La secularización de la sociedad
Los datos de la incipiente secularización individual solo se entienden en el amplio contexto de cambios socioeconómicos y culturales que se sucedieron en España desde principios de los años sesenta.
Un cambio socioeconómico crucial fue la aceleración de los procesos simultáneos de urbanización y desruralización del país. Las ciudades (particularmente las grandes ciudades y sus cinturones metropolitanos) constituían el espacio singular donde mejor se aprecia el avance de la secularización. En las grandes urbes y sus extrarradios, confluían los poco practicantes campesinos inmigrados de Andalucía, Extremadura o Murcia con los más piadosos labriegos llegados de ambas Castillas, Aragón o la Galicia interior. En estos medios urbanos, pocos de los primeros recuperarían la fe, mientras que los segundos comenzarían, tal vez, a perderla o, al menos, comenzarían a perderla sus hijos.
La vida se transformaba más allá de la mudanza geográfica. Quienes emigraban a la ciudad trabajaban en la industria, la construcción o los servicios. Nacía una nueva clase obrera, que, en general, percibía mejores salarios que los antiguos campesinos o el viejo proletariado; asimismo, se ampliaban las clases medias urbanas vinculadas a los sectores secundario y terciario y a las administraciones públicas. Mejores condiciones laborales y salariales implicaban mayor poder de compra de todo tipo de productos. Además, a la tranquilidad que proporcionaban empleo y salario, se unía la seguridad ofrecida por un embrionario estado del bienestar. La expansión de la educación supuso uno de los fenómenos más significativos del tardofranquismo: no solo creció el número de los alumnos de enseñanza primaria, sino que también se incrementó notablemente el de los estudiantes de la enseñanza media y superior.
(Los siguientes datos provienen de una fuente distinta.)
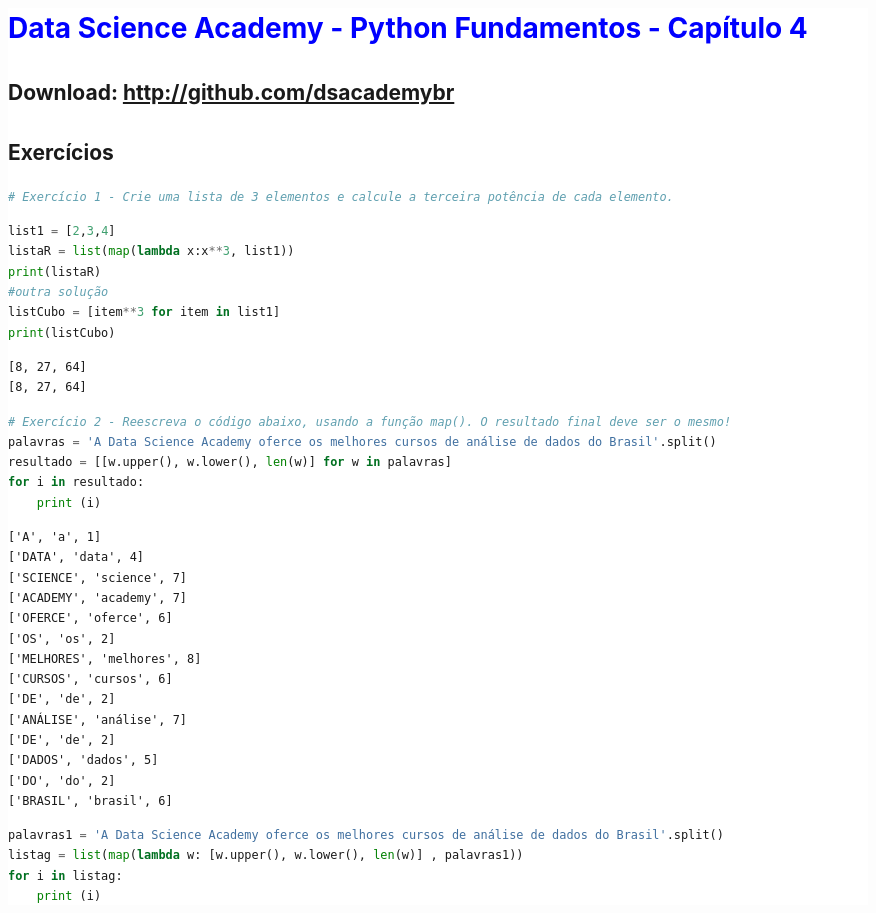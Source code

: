 
# <font color='blue'>Data Science Academy - Python Fundamentos - Capítulo 4</font>

## Download: http://github.com/dsacademybr

## Exercícios 


```python
# Exercício 1 - Crie uma lista de 3 elementos e calcule a terceira potência de cada elemento.
```


```python
list1 = [2,3,4]
listaR = list(map(lambda x:x**3, list1))
print(listaR)
#outra solução
listCubo = [item**3 for item in list1]
print(listCubo)
```

    [8, 27, 64]
    [8, 27, 64]
    


```python
# Exercício 2 - Reescreva o código abaixo, usando a função map(). O resultado final deve ser o mesmo!
palavras = 'A Data Science Academy oferce os melhores cursos de análise de dados do Brasil'.split()
resultado = [[w.upper(), w.lower(), len(w)] for w in palavras]
for i in resultado:
    print (i)
```

    ['A', 'a', 1]
    ['DATA', 'data', 4]
    ['SCIENCE', 'science', 7]
    ['ACADEMY', 'academy', 7]
    ['OFERCE', 'oferce', 6]
    ['OS', 'os', 2]
    ['MELHORES', 'melhores', 8]
    ['CURSOS', 'cursos', 6]
    ['DE', 'de', 2]
    ['ANÁLISE', 'análise', 7]
    ['DE', 'de', 2]
    ['DADOS', 'dados', 5]
    ['DO', 'do', 2]
    ['BRASIL', 'brasil', 6]
    


```python
palavras1 = 'A Data Science Academy oferce os melhores cursos de análise de dados do Brasil'.split()
listag = list(map(lambda w: [w.upper(), w.lower(), len(w)] , palavras1))
for i in listag:
    print (i)
```
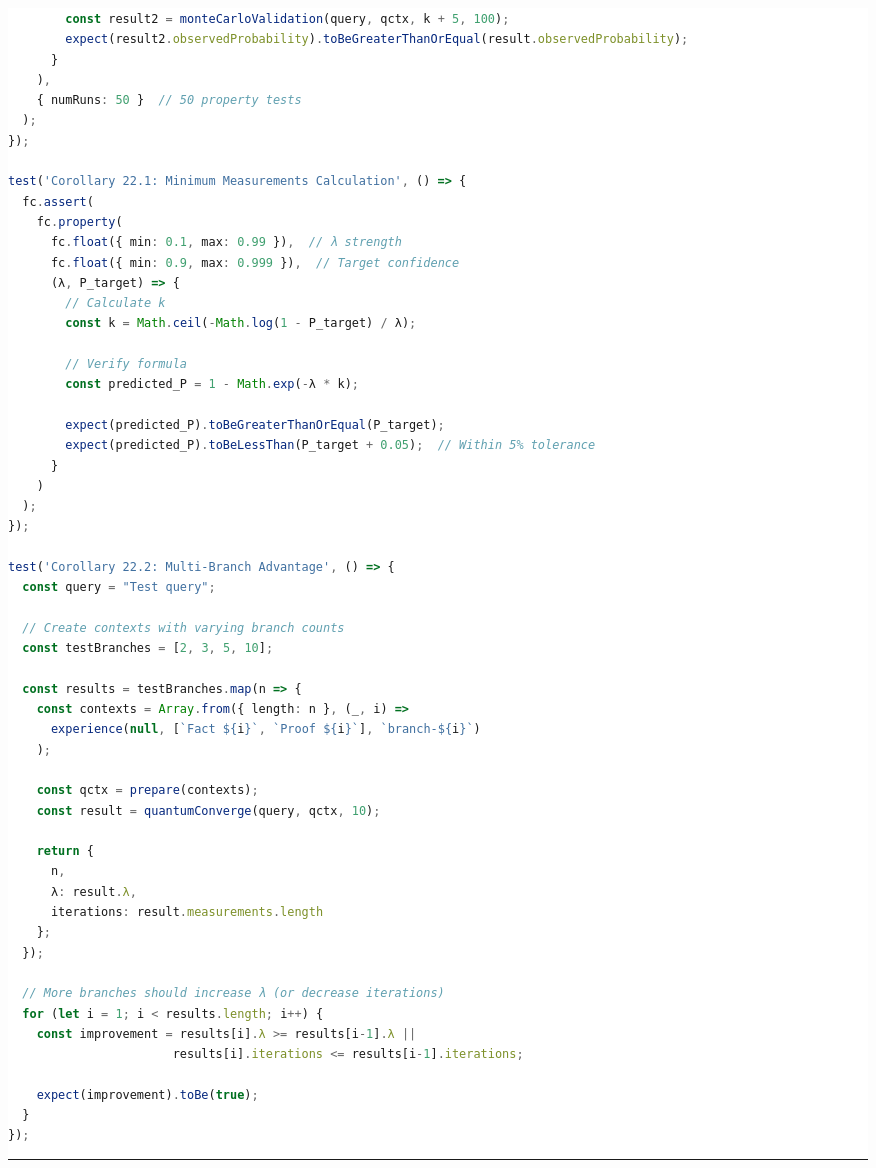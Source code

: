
 ```typescript
        const result2 = monteCarloValidation(query, qctx, k + 5, 100);
        expect(result2.observedProbability).toBeGreaterThanOrEqual(result.observedProbability);
      }
    ),
    { numRuns: 50 }  // 50 property tests
  );
});

test('Corollary 22.1: Minimum Measurements Calculation', () => {
  fc.assert(
    fc.property(
      fc.float({ min: 0.1, max: 0.99 }),  // λ strength
      fc.float({ min: 0.9, max: 0.999 }),  // Target confidence
      (λ, P_target) => {
        // Calculate k
        const k = Math.ceil(-Math.log(1 - P_target) / λ);

        // Verify formula
        const predicted_P = 1 - Math.exp(-λ * k);

        expect(predicted_P).toBeGreaterThanOrEqual(P_target);
        expect(predicted_P).toBeLessThan(P_target + 0.05);  // Within 5% tolerance
      }
    )
  );
});

test('Corollary 22.2: Multi-Branch Advantage', () => {
  const query = "Test query";

  // Create contexts with varying branch counts
  const testBranches = [2, 3, 5, 10];

  const results = testBranches.map(n => {
    const contexts = Array.from({ length: n }, (_, i) =>
      experience(null, [`Fact ${i}`, `Proof ${i}`], `branch-${i}`)
    );

    const qctx = prepare(contexts);
    const result = quantumConverge(query, qctx, 10);

    return {
      n,
      λ: result.λ,
      iterations: result.measurements.length
    };
  });

  // More branches should increase λ (or decrease iterations)
  for (let i = 1; i < results.length; i++) {
    const improvement = results[i].λ >= results[i-1].λ ||
                       results[i].iterations <= results[i-1].iterations;

    expect(improvement).toBe(true);
  }
});
```

---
Este cambio inusitado de las condiciones existenciales de una gran mayoría de la población española, que todavía había de completarse en las décadas siguientes, vino acompañado de un no menos dramático cambio cultural. De hecho, fue en la revolución cultural que se produjo en todo Occidente a partir de los sesenta donde, seguramente, estribó la última razón de la segunda oleada secularizadora: el discurso de las instituciones religiosas fue incapaz de competir con el nuevo marco cultural plenamente secular dentro del cual las personas empezaron a modelar su identidad. Se trataba de la cultura popular de la sociedad de consumo, trufada de individualismo, hedonismo e inconformismo. La nueva cultura, sobre todo entre los jóvenes, no solo expresaba el anhelo de acceder a todos los bienes que la “edad de oro del capitalismo” garantizaba, sino que afirmaba la soberanía absoluta del individuo frente a imposiciones externas y desafiaba las convenciones sociales y morales, incluidas aquellas que concernían al comportamiento sexual (y que normalmente se asociaban a una moralidad religiosa carente ya de significado).
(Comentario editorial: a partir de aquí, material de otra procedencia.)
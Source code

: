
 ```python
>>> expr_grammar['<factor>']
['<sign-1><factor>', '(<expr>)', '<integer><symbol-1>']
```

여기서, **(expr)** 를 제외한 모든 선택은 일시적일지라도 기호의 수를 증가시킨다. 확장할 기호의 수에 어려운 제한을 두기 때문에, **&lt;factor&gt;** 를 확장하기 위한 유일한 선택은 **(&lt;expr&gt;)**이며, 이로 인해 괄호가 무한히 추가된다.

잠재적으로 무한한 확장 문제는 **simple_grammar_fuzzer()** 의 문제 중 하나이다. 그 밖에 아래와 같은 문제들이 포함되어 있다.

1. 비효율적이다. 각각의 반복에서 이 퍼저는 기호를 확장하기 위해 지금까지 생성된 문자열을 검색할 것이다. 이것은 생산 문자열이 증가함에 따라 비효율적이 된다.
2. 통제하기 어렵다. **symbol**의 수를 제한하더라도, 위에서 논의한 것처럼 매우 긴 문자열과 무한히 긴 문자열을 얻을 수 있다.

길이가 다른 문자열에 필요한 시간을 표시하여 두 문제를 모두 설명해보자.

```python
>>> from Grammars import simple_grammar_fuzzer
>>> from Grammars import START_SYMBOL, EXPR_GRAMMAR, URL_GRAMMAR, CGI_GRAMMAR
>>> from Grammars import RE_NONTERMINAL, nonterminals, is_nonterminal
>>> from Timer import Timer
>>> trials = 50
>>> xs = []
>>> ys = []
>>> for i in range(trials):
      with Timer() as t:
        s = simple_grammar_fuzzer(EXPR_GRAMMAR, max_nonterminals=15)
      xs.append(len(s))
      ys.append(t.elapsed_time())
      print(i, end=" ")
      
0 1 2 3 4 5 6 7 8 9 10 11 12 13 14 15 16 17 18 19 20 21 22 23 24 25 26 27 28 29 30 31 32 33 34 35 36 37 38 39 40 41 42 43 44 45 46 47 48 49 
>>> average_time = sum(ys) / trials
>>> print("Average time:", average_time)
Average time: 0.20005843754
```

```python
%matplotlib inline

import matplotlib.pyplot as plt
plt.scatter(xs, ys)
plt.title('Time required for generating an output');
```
La mutación económica, social y cultural acontecía en un contexto político también cambiante. De hecho, el desarrollo socioeconómico de estos años fue posible gracias a unas nuevas políticas económicas que abandonaron el modelo autárquico de la postguerra. La orientación desarrollista de los gobiernos de los años sesenta y primeros setenta no sólo impulsó, inopinadamente, la secularización sociocultural al compás de la modernización económica, sino que contribuyó, asimismo, a secularizar la propia política en sus fines y en sus medios. Frente a la inflación ideológica del primer franquismo, la legitimación del régimen se basaba ahora en su eficacia para garantizar el progreso ordenado del país por medio de la tecnocracia.
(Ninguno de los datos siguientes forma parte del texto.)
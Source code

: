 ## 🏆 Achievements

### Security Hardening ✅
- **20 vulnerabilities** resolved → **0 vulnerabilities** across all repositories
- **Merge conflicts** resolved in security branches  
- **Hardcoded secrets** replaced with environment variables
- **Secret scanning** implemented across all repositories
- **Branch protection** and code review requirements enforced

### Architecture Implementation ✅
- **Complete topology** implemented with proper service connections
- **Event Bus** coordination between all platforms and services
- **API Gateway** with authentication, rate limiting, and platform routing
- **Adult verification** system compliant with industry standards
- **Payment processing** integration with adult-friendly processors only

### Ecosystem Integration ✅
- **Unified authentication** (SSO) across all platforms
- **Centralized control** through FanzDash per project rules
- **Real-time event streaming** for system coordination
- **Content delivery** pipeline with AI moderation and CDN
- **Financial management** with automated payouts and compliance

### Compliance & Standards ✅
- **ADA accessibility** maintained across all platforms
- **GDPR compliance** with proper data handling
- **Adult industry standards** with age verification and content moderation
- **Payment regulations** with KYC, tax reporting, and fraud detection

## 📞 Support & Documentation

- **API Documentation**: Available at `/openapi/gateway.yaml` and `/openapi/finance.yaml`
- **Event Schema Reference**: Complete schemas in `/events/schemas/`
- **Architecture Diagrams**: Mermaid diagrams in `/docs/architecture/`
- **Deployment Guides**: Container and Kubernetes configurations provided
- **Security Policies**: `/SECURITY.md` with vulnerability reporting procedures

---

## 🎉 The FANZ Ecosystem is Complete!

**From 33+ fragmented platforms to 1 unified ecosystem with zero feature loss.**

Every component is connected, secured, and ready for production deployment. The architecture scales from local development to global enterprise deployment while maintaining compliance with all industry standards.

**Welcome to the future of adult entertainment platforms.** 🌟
Si los ministros tecnócratas pretendían apuntalar el régimen modernizándolo, este se enfrentaba a una creciente contestación. Entre quienes lo desafiaban, se hallaban bastantes católicos, quienes optaron por asumir un compromiso secular inmanente al que se dio preferencia sobre una concepción trascendente de la religión. La profundización en ese compromiso y el conflicto con las autoridades eclesiásticas propiciaron un proceso de secularización entre los activistas católicos, que irían distanciándose de sus motivaciones religiosas iniciales y hasta de su propia fe católica. Finalmente, ya en los años setenta, sería la propia Iglesia jerárquica la que se despegase del régimen nacionalcatólico. Para ello, había sido necesario el previo aggiornamento de la Iglesia católica universal en el marco del concilio Vaticano II, una experiencia que se puede identificar con un proceso de “secularización interna”.